*Task to complete*
Looking at the records below, count how many lines contain the string "冬奥会金牌和奖牌排行榜". Give that number alone.

*Provided information*
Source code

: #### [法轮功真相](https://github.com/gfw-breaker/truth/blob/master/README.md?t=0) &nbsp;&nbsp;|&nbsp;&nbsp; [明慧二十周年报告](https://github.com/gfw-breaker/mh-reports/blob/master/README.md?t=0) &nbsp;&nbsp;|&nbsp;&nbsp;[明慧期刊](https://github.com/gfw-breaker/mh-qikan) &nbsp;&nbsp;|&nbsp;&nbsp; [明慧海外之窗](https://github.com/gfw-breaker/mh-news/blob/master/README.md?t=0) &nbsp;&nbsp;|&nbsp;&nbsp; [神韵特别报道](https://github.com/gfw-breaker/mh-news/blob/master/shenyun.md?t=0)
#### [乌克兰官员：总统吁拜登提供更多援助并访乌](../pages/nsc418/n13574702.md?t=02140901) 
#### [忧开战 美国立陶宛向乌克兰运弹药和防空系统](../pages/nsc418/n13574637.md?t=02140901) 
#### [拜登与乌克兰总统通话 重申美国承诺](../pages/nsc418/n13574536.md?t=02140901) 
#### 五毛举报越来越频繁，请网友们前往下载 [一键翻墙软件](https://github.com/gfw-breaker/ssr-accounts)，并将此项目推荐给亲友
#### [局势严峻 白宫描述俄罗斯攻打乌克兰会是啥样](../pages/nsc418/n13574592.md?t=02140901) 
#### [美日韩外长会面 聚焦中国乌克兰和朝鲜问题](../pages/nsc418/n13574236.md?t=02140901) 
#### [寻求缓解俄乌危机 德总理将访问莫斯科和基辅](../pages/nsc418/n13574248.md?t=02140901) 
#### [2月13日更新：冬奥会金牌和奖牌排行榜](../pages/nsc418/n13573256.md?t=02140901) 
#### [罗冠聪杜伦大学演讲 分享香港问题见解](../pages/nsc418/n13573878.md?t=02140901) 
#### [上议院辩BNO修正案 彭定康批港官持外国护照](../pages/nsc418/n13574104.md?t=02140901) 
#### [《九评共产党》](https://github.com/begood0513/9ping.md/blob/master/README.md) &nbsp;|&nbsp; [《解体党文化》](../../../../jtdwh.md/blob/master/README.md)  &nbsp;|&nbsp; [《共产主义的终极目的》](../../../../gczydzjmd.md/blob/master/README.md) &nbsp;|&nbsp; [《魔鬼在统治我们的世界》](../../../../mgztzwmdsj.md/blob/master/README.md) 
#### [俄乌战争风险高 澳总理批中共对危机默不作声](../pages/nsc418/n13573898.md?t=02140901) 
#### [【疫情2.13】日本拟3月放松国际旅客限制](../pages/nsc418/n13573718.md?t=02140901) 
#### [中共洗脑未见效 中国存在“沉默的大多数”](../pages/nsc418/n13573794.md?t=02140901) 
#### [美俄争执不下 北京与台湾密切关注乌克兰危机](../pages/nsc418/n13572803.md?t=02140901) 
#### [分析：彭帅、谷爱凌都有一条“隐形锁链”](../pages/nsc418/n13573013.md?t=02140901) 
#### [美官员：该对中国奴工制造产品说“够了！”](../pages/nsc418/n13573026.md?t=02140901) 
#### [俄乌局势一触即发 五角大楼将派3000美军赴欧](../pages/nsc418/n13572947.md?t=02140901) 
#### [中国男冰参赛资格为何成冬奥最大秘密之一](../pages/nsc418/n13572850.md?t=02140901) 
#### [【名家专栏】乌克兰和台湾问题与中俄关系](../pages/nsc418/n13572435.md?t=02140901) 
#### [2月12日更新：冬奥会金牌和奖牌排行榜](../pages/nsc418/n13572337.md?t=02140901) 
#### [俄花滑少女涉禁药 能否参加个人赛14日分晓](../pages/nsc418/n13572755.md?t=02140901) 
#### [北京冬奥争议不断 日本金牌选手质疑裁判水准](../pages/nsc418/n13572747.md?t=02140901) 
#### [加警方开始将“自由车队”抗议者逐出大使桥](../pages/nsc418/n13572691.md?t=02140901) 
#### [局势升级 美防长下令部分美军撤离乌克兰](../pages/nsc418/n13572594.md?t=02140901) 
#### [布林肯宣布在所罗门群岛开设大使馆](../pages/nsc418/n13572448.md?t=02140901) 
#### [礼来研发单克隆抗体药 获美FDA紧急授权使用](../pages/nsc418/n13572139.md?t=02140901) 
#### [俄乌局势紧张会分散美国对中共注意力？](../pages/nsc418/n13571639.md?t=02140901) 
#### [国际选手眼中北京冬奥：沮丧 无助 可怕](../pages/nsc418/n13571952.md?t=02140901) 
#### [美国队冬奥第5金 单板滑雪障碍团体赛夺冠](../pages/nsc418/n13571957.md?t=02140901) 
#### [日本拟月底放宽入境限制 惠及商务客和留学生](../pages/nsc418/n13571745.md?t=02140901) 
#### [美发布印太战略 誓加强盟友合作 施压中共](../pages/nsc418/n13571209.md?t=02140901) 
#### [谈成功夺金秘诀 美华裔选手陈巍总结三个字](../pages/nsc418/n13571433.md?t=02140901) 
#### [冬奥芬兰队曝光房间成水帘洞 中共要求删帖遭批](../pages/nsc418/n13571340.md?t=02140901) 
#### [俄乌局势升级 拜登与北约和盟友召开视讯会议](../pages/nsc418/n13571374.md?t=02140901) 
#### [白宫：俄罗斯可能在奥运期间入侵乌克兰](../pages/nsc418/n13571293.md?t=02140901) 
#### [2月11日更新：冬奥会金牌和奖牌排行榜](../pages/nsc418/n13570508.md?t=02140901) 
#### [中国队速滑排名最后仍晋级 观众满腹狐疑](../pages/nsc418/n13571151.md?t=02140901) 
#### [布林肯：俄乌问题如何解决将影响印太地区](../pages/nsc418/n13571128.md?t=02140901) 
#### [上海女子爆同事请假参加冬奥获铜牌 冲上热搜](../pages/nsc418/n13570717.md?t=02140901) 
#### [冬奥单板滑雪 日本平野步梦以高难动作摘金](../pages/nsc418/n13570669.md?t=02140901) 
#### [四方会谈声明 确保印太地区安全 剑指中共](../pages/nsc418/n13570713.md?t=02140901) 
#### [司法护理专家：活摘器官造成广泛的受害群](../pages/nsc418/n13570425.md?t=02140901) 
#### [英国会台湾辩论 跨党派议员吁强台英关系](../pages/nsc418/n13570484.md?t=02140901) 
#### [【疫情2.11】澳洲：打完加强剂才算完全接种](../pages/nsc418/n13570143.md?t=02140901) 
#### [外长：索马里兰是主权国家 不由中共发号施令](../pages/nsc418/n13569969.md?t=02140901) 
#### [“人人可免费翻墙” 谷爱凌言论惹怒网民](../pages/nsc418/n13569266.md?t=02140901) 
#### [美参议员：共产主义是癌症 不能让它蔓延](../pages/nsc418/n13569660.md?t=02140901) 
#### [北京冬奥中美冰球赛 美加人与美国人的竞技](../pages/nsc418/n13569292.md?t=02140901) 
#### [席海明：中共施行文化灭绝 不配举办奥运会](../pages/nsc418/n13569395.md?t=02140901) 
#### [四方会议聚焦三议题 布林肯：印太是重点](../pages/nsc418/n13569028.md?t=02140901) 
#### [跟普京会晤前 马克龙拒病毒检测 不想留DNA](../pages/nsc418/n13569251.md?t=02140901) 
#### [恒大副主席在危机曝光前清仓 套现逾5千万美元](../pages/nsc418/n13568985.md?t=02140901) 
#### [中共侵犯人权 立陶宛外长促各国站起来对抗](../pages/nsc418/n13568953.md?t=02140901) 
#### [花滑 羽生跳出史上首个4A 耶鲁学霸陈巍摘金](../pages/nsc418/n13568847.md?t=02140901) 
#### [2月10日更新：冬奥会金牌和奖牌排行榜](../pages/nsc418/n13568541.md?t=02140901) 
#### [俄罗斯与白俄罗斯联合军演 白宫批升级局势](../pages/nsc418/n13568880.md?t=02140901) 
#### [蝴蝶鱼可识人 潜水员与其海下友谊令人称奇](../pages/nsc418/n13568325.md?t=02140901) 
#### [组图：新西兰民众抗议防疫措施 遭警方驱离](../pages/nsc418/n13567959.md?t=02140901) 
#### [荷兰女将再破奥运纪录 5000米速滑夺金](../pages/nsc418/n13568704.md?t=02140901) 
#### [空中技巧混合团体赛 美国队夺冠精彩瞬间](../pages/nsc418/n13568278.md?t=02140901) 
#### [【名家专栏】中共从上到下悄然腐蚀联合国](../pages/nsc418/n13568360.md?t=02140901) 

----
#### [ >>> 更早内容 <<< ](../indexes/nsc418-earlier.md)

*Output for this exercise*
4